Information shown:
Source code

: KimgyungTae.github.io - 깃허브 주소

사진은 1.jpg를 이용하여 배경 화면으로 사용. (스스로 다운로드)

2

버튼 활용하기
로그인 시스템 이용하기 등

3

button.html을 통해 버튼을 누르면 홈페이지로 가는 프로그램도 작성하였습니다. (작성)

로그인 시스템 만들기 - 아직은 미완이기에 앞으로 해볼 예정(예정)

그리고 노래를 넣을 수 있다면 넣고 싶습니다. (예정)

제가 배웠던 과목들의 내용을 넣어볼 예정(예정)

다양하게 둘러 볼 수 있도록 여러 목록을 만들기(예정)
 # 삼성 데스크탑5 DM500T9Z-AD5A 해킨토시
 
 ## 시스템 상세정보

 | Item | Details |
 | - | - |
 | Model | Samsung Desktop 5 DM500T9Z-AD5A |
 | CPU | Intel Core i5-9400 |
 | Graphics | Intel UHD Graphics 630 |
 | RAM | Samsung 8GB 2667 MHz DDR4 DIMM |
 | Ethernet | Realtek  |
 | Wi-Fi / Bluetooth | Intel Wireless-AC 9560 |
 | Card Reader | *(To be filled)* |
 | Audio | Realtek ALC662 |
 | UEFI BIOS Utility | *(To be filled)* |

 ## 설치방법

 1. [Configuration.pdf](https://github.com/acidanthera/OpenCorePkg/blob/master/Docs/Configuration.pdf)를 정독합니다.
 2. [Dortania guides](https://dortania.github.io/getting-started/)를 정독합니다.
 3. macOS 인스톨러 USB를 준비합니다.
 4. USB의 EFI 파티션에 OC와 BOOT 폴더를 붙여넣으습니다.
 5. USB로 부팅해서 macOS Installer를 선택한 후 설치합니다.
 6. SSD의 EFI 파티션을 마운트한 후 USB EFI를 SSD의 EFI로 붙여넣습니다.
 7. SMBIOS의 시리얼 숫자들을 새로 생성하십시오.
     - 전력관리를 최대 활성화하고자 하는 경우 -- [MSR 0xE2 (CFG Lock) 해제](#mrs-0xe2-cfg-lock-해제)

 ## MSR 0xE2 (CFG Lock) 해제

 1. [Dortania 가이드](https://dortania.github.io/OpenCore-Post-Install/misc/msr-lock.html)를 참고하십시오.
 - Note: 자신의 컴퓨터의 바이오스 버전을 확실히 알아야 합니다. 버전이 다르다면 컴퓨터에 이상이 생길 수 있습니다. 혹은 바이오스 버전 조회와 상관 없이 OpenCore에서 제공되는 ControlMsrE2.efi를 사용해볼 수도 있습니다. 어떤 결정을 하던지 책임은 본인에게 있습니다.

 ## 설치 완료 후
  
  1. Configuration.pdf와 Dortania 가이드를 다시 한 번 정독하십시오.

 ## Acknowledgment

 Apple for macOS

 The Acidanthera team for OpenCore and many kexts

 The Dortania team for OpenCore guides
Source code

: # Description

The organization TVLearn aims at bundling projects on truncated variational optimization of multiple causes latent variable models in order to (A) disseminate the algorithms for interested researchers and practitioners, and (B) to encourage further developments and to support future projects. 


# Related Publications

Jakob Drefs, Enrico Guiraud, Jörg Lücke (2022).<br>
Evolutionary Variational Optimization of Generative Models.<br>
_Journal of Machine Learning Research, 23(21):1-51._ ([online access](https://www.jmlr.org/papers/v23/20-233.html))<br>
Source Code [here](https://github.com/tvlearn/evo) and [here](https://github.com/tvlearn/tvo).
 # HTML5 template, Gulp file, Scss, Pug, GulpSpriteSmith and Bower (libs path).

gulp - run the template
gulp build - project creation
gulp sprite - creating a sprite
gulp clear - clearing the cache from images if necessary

Task:
The whole listing above must be copied exactly.

Solution to the problem:
Source code

: KimgyungTae.github.io - 깃허브 주소

사진은 1.jpg를 이용하여 배경 화면으로 사용. (스스로 다운로드)

2

버튼 활용하기
로그인 시스템 이용하기 등

3

button.html을 통해 버튼을 누르면 홈페이지로 가는 프로그램도 작성하였습니다. (작성)

로그인 시스템 만들기 - 아직은 미완이기에 앞으로 해볼 예정(예정)

그리고 노래를 넣을 수 있다면 넣고 싶습니다. (예정)

제가 배웠던 과목들의 내용을 넣어볼 예정(예정)

다양하게 둘러 볼 수 있도록 여러 목록을 만들기(예정)
 # 삼성 데스크탑5 DM500T9Z-AD5A 해킨토시
 
 ## 시스템 상세정보

 | Item | Details |
 | - | - |
 | Model | Samsung Desktop 5 DM500T9Z-AD5A |
 | CPU | Intel Core i5-9400 |
 | Graphics | Intel UHD Graphics 630 |
 | RAM | Samsung 8GB 2667 MHz DDR4 DIMM |
 | Ethernet | Realtek  |
 | Wi-Fi / Bluetooth | Intel Wireless-AC 9560 |
 | Card Reader | *(To be filled)* |
 | Audio | Realtek ALC662 |
 | UEFI BIOS Utility | *(To be filled)* |

 ## 설치방법

 1. [Configuration.pdf](https://github.com/acidanthera/OpenCorePkg/blob/master/Docs/Configuration.pdf)를 정독합니다.
 2. [Dortania guides](https://dortania.github.io/getting-started/)를 정독합니다.
 3. macOS 인스톨러 USB를 준비합니다.
 4. USB의 EFI 파티션에 OC와 BOOT 폴더를 붙여넣으습니다.
 5. USB로 부팅해서 macOS Installer를 선택한 후 설치합니다.
 6. SSD의 EFI 파티션을 마운트한 후 USB EFI를 SSD의 EFI로 붙여넣습니다.
 7. SMBIOS의 시리얼 숫자들을 새로 생성하십시오.
     - 전력관리를 최대 활성화하고자 하는 경우 -- [MSR 0xE2 (CFG Lock) 해제](#mrs-0xe2-cfg-lock-해제)

 ## MSR 0xE2 (CFG Lock) 해제

 1. [Dortania 가이드](https://dortania.github.io/OpenCore-Post-Install/misc/msr-lock.html)를 참고하십시오.
 - Note: 자신의 컴퓨터의 바이오스 버전을 확실히 알아야 합니다. 버전이 다르다면 컴퓨터에 이상이 생길 수 있습니다. 혹은 바이오스 버전 조회와 상관 없이 OpenCore에서 제공되는 ControlMsrE2.efi를 사용해볼 수도 있습니다. 어떤 결정을 하던지 책임은 본인에게 있습니다.

 ## 설치 완료 후
  
  1. Configuration.pdf와 Dortania 가이드를 다시 한 번 정독하십시오.

 ## Acknowledgment

 Apple for macOS

 The Acidanthera team for OpenCore and many kexts

 The Dortania team for OpenCore guides
Source code

: # Description

The organization TVLearn aims at bundling projects on truncated variational optimization of multiple causes latent variable models in order to (A) disseminate the algorithms for interested researchers and practitioners, and (B) to encourage further developments and to support future projects. 


# Related Publications

Jakob Drefs, Enrico Guiraud, Jörg Lücke (2022).<br>
Evolutionary Variational Optimization of Generative Models.<br>
_Journal of Machine Learning Research, 23(21):1-51._ ([online access](https://www.jmlr.org/papers/v23/20-233.html))<br>
Source Code [here](https://github.com/tvlearn/evo) and [here](https://github.com/tvlearn/tvo).
 # HTML5 template, Gulp file, Scss, Pug, GulpSpriteSmith and Bower (libs path).

gulp - run the template
gulp build - project creation
gulp sprite - creating a sprite
gulp clear - clearing the cache from images if necessary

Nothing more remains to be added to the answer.